We seek opportunities to use the intrinsic value in the waste and to recycle. To reduce the environmental impact, Primark has replaced almost all of its plastic carrier bags with more easily recycled paper bags.
In 2008, ABF signed up to the UK Government's commitment’s to three packaging targets in the UK:
- to design out packaging waste growth by 2008;
- to deliver absolute reductions in packaging waste by 2010; and
- to help reduce the amount of food the nation’s householders throw away by 155,000 tonnes by 2010, against a 2008 baseline.
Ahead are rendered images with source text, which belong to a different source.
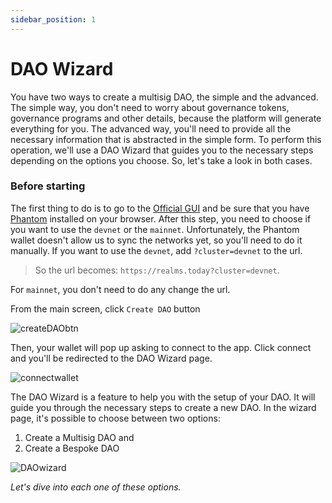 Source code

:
 ```yaml
---
sidebar_position: 1
---
```


# DAO Wizard

You have two ways to create a multisig DAO, the simple and the advanced. The simple way, you don't need to worry about governance tokens, governance programs and other details, because the platform will generate everything for you. The advanced way, you'll need to provide all the necessary information that is abstracted in the simple form. To perform this operation, we'll use a DAO Wizard that guides you to the necessary steps depending on the options you choose. So, let's take a look in both cases.

### Before starting

The first thing to do is to go to the [Official GUI](https://realms.today) and be sure that you have [Phantom](https://phantom.app/) installed on your browser.
After this step, you need to choose if you want to use the `devnet` or the `mainnet`. Unfortunately, the Phantom wallet doesn't allow us to sync the networks yet, so you'll need to do it manually. If you want to use the `devnet`, add `?cluster=devnet` to the url.

> So the url becomes: `https://realms.today?cluster=devnet`.

For `mainnet`, you don't need to do any change the url.

From the main screen, click `Create DAO` button

![createDAObtn](/img/multisig-DAO/create-DAO-btn.png)

Then, your wallet will pop up asking to connect to the app. Click connect and you'll be redirected to the DAO Wizard page.

![connectwallet](/img/multisig-DAO/connect-wallet.png)

The DAO Wizard is a feature to help you with the setup of your DAO. It will guide you through the necessary steps to create a new DAO.
In the wizard page, it's possible to choose between two options:

1. Create a Multisig DAO and
2. Create a Bespoke DAO

![DAOwizard](/img/multisig-DAO/DAO-wizard.png)

_Let's dive into each one of these options._
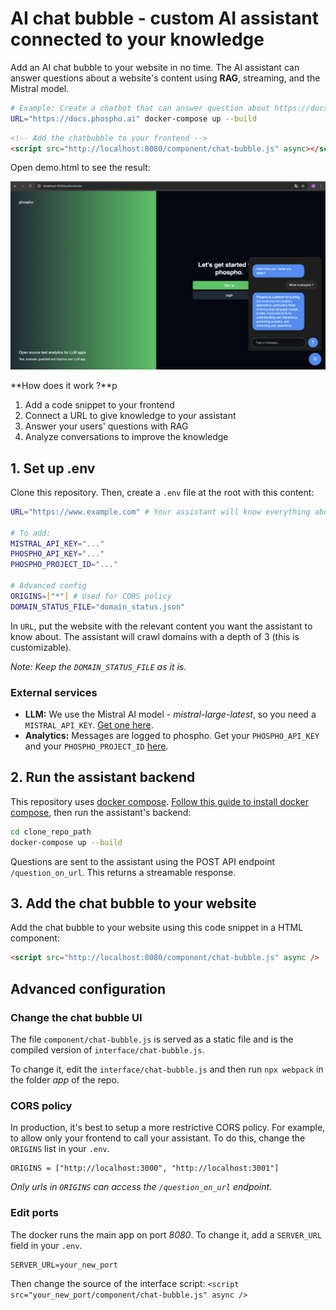 # AI chat bubble - custom AI assistant connected to your knowledge

Add an AI chat bubble to your website in no time. The AI assistant can answer questions about a website's content using **RAG**, streaming, and the Mistral model.

```bash
# Example: Create a chatbot that can answer question about https://docs.phospho.ai
URL="https://docs.phospho.ai" docker-compose up --build
```

```html
<!-- Add the chatbubble to your frontend -->
<script src="http://localhost:8080/component/chat-bubble.js" async></script>
```

Open demo.html to see the result:

<!--![Assistant closed](images/assistant_closed.png)-->

![Chat with assistant](images/chat_with_assistant.png)

**How does it work ?**p

1. Add a code snippet to your frontend
2. Connect a URL to give knowledge to your assistant
3. Answer your users' questions with RAG
4. Analyze conversations to improve the knowledge

## 1. Set up .env

Clone this repository. Then, create a `.env` file at the root with this content:

```bash
URL="https://www.example.com" # Your assistant will know everything about this URL

# To add:
MISTRAL_API_KEY="..."
PHOSPHO_API_KEY="..."
PHOSPHO_PROJECT_ID="..."

# Advanced config
ORIGINS=["*"] # Used for CORS policy
DOMAIN_STATUS_FILE="domain_status.json"
```

In `URL`, put the website with the relevant content you want the assistant to know about.
The assistant will crawl domains with a depth of 3 (this is customizable).

_Note: Keep the `DOMAIN_STATUS_FILE` as it is._

### External services

- **LLM:** We use the Mistral AI model - _mistral-large-latest_, so you need a `MISTRAL_API_KEY`. [Get one here](https://mistral.ai).
- **Analytics:** Messages are logged to phospho. Get your `PHOSPHO_API_KEY` and your `PHOSPHO_PROJECT_ID` [here](https://platform.phospho.ai).

## 2. Run the assistant backend

This repository uses [docker compose](https://docs.docker.com/compose/). [Follow this guide to install docker compose](https://docs.docker.com/compose/install/), then run the assistant's backend:

```bash
cd clone_repo_path
docker-compose up --build
```

Questions are sent to the assistant using the POST API endpoint `/question_on_url`. This returns a streamable response.

## 3. Add the chat bubble to your website

Add the chat bubble to your website using this code snippet in a HTML component:

```html
<script src="http://localhost:8080/component/chat-bubble.js" async />
```

## Advanced configuration

### Change the chat bubble UI

The file `component/chat-bubble.js` is served as a static file and is the compiled version of `interface/chat-bubble.js`.

To change it, edit the `interface/chat-bubble.js` and then run `npx webpack` in the folder _app_ of the repo.

### CORS policy

In production, it's best to setup a more restrictive CORS policy. For example, to allow only your frontend to call your assistant. To do this, change the `ORIGINS` list in your `.env`.

```
ORIGINS = ["http://localhost:3000", "http://localhost:3001"]
```

_Only urls in `ORIGINS` can access the `/question_on_url` endpoint._

### Edit ports

The docker runs the main app on port _8080_. To change it, add a `SERVER_URL` field in your `.env`.

```
SERVER_URL=your_new_port
```

Then change the source of the interface script: `<script src="your_new_port/component/chat-bubble.js" async />`
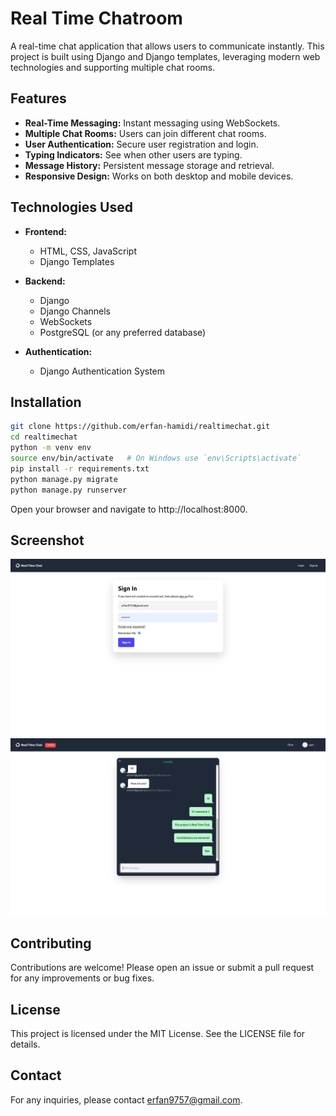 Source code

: # Real Time Chatroom

A real-time chat application that allows users to communicate instantly. This project is built using Django and Django templates, leveraging modern web technologies and supporting multiple chat rooms.

## Features

- **Real-Time Messaging:** Instant messaging using WebSockets.
- **Multiple Chat Rooms:** Users can join different chat rooms.
- **User Authentication:** Secure user registration and login.
- **Typing Indicators:** See when other users are typing.
- **Message History:** Persistent message storage and retrieval.
- **Responsive Design:** Works on both desktop and mobile devices.

## Technologies Used

- **Frontend:**
  - HTML, CSS, JavaScript
  - Django Templates

- **Backend:**
  - Django
  - Django Channels
  - WebSockets
  - PostgreSQL (or any preferred database)

- **Authentication:**
  - Django Authentication System

## Installation


   ```sh
   git clone https://github.com/erfan-hamidi/realtimechat.git 
   cd realtimechat
   python -m venv env
   source env/bin/activate   # On Windows use `env\Scripts\activate`
   pip install -r requirements.txt
   python manage.py migrate
   python manage.py runserver
   ```
   
   Open your browser and navigate to http://localhost:8000.

## Screenshot
![screenshot](/screenshots/Screenshot%20from%202024-06-16%2018-25-31.png)
![screenshot](/screenshots/Screenshot%20from%202024-06-16%2018-30-26.png)

## Contributing
Contributions are welcome! Please open an issue or submit a pull request for any improvements or bug fixes.

## License
This project is licensed under the MIT License. See the LICENSE file for details.

## Contact
For any inquiries, please contact erfan9757@gmail.com.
In September 2010 the first and third of these UK national targets had been achieved with the total packaging remaining constant rather than showing absolute reduction. The group is pleased to have contributed to this achievement.
Projects to reduce packaging achieved the following:
- Silver Spoon Golden Syrup – moving from a glass jar weighing 236g to a recycled plastic container weighing 35g, a weight saving of 85%, and a carbon saving of 59%. When savings in secondary packaging and transport are included we estimate that this saves 100 tonnes of carbon dioxide for each million units sold.
- Patak’s – reducing the weight of glass jars from 225g to 198g has saved 500 tonnes of glass and £125,000 of costs per year. We expect further savings by increasing the number of finished goods units per pallet and reducing packaging taxes.
Silver Spoon – over the last eight years we have reduced the weight of the paper used to package our 1kg bags of granulated sugar by 12%, and in 2010 we launched our lightest yet, reducing the packaging by another 6%. In March 2010 Silver Spoon started packaging its sweetener in a resaleable Eco Pouch rather than a glass jar, with a 98% reduction in packaging weight.
In 2010 the government launched a commitment to reduce the carbon impact of packaging by 10%, to reduce household food and drink waste by 4% and to reduce traditional grocery product waste in the grocery supply chain by 5%. We will be contributing to these reductions.